SOURCE DATA START

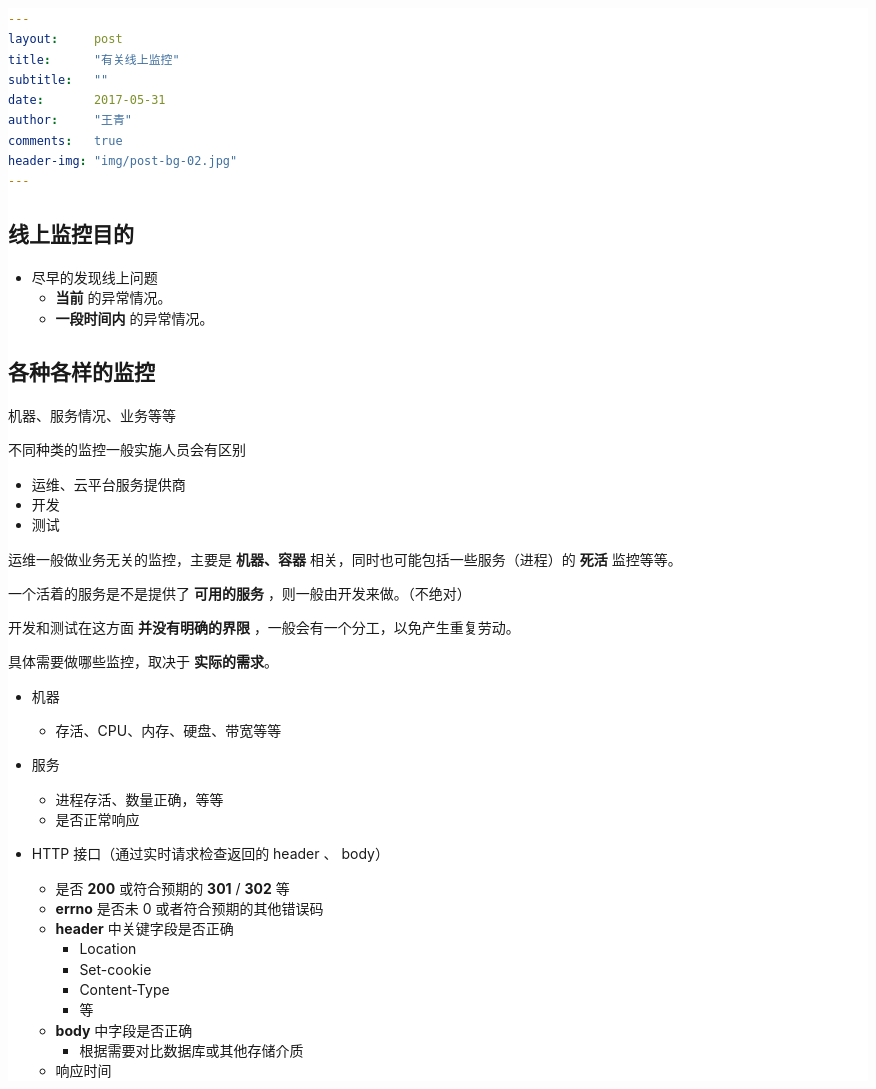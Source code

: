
 ```yaml
---
layout:     post    
title:      "有关线上监控"    
subtitle:   ""          
date:       2017-05-31            
author:     "王青"                      
comments:	true
header-img: "img/post-bg-02.jpg"
---
```

	

## 线上监控目的
* 尽早的发现线上问题
	* __当前__ 的异常情况。
	* __一段时间内__ 的异常情况。


	
## 各种各样的监控
机器、服务情况、业务等等

不同种类的监控一般实施人员会有区别

* 运维、云平台服务提供商
* 开发
* 测试

运维一般做业务无关的监控，主要是 __机器、容器__ 相关，同时也可能包括一些服务（进程）的 __死活__ 监控等等。

一个活着的服务是不是提供了 __可用的服务__ ，则一般由开发来做。（不绝对）

开发和测试在这方面 __并没有明确的界限__ ，一般会有一个分工，以免产生重复劳动。

具体需要做哪些监控，取决于 __实际的需求__。

* 机器
	* 存活、CPU、内存、硬盘、带宽等等
	
* 服务
	* 进程存活、数量正确，等等
	* 是否正常响应

* HTTP 接口（通过实时请求检查返回的 header 、 body）
	* 是否 __200__ 或符合预期的 __301__ / __302__ 等
	* __errno__ 是否未 0 或者符合预期的其他错误码
	* __header__ 中关键字段是否正确
		* Location
		* Set-cookie
		* Content-Type
		* 等
	* __body__ 中字段是否正确
		* 根据需要对比数据库或其他存储介质
	* 响应时间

SOURCE DATA END

Could you reproduce every entry exactly, leaving out the pictures?

Source code

:
 ```yaml
---
layout:     post    
title:      "有关线上监控"    
subtitle:   ""          
date:       2017-05-31            
author:     "王青"                      
comments:	true
header-img: "img/post-bg-02.jpg"
---
```

	

## 线上监控目的
* 尽早的发现线上问题
	* __当前__ 的异常情况。
	* __一段时间内__ 的异常情况。


	
## 各种各样的监控
机器、服务情况、业务等等

不同种类的监控一般实施人员会有区别

* 运维、云平台服务提供商
* 开发
* 测试

运维一般做业务无关的监控，主要是 __机器、容器__ 相关，同时也可能包括一些服务（进程）的 __死活__ 监控等等。

一个活着的服务是不是提供了 __可用的服务__ ，则一般由开发来做。（不绝对）

开发和测试在这方面 __并没有明确的界限__ ，一般会有一个分工，以免产生重复劳动。

具体需要做哪些监控，取决于 __实际的需求__。

* 机器
	* 存活、CPU、内存、硬盘、带宽等等
	
* 服务
	* 进程存活、数量正确，等等
	* 是否正常响应

* HTTP 接口（通过实时请求检查返回的 header 、 body）
	* 是否 __200__ 或符合预期的 __301__ / __302__ 等
	* __errno__ 是否未 0 或者符合预期的其他错误码
	* __header__ 中关键字段是否正确
		* Location
		* Set-cookie
		* Content-Type
		* 等
	* __body__ 中字段是否正确
		* 根据需要对比数据库或其他存储介质
	* 响应时间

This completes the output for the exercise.